From: Richard Baker <[EMAIL PROTECTED]>

Perhaps owning nukes forces governments to grow up a bit because
countries with nuclear weapons are forced to enter the highly rational
world of mutual deterrence or else face total disaster. (They may not
have to enter into an arrangement of mutual deterrence with the big,
powerful states but in a highly proliferated world they would certainly
have to enter into such relationships with at least some other states.)

Unfortunately, I don't see any mechanism that actually *does* force a government to "grow up" if/when it gains nukes. Certainly I don't think it happened for North Korea. If anything, I think nukes could foster a "you can't touch us" feeling of invulnerablility amongst the world's tyrannies.

On the other hand, I'm not sure how well the idea of MAD would work
regionally because there's not so much time to retaliate before the
enemy warheads land, which may in turn lead to an unstable situation in
which each side can "win" by pre-empting the other.

I don't think MAD can work on this scale, with this amount of nuclear propagation.
It would be too easy to avoid accountability by handing a nuke over to a terrorist
group to do the dirtywork, or even use their own agents to smuggle one in a
truck/freighter over the border to the target.

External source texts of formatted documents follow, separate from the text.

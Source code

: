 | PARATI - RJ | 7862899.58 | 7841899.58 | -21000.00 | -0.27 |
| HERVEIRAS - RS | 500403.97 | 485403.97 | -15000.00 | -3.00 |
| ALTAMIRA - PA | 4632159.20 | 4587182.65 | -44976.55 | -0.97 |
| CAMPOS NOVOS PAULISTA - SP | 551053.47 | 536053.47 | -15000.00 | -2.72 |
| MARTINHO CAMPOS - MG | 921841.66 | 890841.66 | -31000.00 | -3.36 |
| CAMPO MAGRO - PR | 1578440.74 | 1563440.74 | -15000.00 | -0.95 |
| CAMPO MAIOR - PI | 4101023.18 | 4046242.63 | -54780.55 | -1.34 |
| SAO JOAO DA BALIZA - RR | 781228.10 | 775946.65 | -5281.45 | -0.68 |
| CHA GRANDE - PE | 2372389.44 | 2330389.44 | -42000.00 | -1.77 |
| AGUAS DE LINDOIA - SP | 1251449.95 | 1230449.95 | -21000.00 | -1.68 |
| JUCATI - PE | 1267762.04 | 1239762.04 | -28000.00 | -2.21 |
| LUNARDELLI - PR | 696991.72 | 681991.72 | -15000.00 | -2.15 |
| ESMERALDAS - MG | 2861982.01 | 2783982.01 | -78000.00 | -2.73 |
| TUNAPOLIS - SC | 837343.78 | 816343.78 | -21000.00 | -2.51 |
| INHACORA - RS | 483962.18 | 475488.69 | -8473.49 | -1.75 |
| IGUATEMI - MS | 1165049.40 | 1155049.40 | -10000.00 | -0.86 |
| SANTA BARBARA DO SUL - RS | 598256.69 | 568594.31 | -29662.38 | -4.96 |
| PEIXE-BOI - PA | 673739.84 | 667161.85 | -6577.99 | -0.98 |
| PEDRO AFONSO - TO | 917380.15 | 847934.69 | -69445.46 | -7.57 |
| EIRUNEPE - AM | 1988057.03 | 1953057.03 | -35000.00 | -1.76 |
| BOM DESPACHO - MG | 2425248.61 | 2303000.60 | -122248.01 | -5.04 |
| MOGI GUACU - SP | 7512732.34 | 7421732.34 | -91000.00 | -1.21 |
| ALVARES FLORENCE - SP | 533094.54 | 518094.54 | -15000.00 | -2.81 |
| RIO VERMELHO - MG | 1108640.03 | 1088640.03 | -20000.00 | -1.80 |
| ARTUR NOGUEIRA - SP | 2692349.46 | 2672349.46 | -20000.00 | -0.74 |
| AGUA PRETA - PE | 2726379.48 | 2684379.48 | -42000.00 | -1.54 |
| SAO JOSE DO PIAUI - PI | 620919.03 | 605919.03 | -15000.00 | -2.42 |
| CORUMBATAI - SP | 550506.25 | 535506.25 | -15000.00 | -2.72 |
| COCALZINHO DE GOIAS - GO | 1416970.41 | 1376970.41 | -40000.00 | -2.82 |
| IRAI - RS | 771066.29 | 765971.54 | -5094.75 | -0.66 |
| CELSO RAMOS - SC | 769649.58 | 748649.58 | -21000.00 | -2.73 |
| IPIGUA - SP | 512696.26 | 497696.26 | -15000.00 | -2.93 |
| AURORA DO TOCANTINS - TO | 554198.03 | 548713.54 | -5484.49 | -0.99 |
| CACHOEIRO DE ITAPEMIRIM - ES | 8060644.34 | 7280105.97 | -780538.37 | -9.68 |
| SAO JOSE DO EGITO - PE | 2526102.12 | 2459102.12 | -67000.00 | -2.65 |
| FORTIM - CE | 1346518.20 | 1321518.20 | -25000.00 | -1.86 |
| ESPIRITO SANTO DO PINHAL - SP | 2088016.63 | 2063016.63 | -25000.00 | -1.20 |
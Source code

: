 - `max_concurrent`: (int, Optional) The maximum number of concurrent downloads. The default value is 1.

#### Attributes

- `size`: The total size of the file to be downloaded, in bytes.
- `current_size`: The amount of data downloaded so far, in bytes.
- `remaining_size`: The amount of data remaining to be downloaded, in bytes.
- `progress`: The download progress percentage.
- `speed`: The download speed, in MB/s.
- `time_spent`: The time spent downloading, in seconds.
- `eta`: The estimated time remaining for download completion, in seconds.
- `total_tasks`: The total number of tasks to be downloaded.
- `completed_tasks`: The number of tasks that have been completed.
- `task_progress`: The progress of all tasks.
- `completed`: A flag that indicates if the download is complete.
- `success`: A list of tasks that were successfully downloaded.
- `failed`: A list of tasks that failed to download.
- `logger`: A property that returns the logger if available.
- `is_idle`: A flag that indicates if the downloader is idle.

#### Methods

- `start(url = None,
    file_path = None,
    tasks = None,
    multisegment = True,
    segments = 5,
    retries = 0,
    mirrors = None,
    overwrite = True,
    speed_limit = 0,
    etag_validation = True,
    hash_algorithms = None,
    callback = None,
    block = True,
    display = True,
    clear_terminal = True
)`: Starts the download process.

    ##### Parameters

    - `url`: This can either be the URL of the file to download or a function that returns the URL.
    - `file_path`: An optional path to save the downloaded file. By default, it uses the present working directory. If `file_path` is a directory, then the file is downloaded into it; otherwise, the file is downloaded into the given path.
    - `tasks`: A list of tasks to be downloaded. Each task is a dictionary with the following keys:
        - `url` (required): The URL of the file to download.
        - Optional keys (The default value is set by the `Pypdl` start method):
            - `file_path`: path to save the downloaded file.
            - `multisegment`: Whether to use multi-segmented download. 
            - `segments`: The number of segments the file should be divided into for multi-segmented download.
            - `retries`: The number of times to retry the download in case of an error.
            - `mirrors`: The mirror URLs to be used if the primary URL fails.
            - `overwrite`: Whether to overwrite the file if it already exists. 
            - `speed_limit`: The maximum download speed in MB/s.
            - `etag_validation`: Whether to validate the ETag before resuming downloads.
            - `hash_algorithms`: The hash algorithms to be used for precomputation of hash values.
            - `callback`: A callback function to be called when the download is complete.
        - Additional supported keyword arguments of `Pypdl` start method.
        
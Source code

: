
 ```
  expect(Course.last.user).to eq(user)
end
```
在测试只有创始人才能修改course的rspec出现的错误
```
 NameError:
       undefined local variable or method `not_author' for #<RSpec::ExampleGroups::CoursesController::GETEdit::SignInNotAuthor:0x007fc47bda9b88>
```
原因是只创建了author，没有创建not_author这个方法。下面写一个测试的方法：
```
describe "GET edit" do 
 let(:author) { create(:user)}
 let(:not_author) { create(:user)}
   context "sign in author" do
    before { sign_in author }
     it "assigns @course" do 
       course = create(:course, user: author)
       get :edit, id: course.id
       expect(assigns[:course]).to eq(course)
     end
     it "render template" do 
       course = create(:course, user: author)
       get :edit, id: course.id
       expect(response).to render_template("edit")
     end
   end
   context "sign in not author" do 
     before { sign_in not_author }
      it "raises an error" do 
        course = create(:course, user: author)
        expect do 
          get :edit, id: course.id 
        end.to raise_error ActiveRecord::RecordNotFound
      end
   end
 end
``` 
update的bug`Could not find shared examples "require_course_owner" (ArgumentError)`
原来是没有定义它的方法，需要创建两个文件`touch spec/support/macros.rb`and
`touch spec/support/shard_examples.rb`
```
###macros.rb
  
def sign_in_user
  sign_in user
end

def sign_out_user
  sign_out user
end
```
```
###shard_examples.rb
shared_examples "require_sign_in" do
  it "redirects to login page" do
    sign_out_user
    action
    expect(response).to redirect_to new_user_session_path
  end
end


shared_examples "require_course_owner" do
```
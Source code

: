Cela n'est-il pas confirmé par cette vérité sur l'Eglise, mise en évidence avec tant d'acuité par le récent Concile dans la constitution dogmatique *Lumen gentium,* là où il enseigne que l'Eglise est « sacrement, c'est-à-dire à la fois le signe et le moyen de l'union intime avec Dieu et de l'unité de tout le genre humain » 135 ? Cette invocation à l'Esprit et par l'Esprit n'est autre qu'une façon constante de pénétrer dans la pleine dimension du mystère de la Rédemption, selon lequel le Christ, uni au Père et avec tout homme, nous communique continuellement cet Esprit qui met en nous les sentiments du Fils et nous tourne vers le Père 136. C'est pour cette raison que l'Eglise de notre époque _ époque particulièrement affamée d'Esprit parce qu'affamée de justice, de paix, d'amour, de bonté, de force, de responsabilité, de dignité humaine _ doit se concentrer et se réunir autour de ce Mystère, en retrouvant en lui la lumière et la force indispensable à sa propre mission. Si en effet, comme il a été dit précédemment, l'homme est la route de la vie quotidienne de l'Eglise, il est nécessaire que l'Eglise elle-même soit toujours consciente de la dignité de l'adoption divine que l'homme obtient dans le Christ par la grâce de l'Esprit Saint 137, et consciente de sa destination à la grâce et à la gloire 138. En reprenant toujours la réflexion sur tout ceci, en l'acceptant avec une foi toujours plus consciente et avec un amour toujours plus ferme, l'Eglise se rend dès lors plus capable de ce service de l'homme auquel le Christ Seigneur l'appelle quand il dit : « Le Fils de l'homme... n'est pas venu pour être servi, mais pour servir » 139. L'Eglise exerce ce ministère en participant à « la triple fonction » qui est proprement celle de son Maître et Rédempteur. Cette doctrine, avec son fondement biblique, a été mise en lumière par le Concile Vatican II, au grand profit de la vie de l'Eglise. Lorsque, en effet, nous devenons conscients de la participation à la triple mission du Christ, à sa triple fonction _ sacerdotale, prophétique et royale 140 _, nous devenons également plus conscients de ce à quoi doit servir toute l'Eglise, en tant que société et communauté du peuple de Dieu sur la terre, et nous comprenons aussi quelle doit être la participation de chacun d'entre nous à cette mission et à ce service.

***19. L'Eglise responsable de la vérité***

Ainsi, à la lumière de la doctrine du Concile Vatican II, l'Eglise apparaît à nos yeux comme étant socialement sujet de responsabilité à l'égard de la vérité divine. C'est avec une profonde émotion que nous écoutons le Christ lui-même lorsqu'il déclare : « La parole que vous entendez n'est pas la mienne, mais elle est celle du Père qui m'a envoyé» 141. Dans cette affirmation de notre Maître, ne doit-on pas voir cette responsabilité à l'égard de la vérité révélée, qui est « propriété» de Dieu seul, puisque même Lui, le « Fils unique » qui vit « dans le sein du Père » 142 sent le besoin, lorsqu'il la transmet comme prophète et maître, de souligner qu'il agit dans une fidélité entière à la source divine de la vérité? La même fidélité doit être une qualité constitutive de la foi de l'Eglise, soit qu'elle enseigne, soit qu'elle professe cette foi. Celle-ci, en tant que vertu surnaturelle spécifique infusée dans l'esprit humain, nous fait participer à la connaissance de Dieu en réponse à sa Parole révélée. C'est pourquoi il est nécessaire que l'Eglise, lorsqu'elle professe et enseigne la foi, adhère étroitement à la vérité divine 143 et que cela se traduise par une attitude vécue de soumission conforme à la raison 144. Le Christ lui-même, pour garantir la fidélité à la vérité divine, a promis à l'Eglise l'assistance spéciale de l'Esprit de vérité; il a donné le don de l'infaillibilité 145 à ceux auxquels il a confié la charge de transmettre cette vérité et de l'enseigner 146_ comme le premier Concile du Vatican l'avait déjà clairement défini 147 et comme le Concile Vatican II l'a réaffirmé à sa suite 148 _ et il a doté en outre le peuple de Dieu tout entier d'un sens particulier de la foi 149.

No easily traceable ICBMs.


Lets say Iran has nukes, and two years later, in the midst of some ongoing
US-Iraq strife, Baghdad blows up. Who to blame? We know who Al Jazeera
and the conspiracy buffs would blame. What if it's Tel-Aviv that blows up, or
Los Angeles? - without absolute proof of guilt, it's problematic to retailiate.
Either way, the "Assured" part of MAD flops.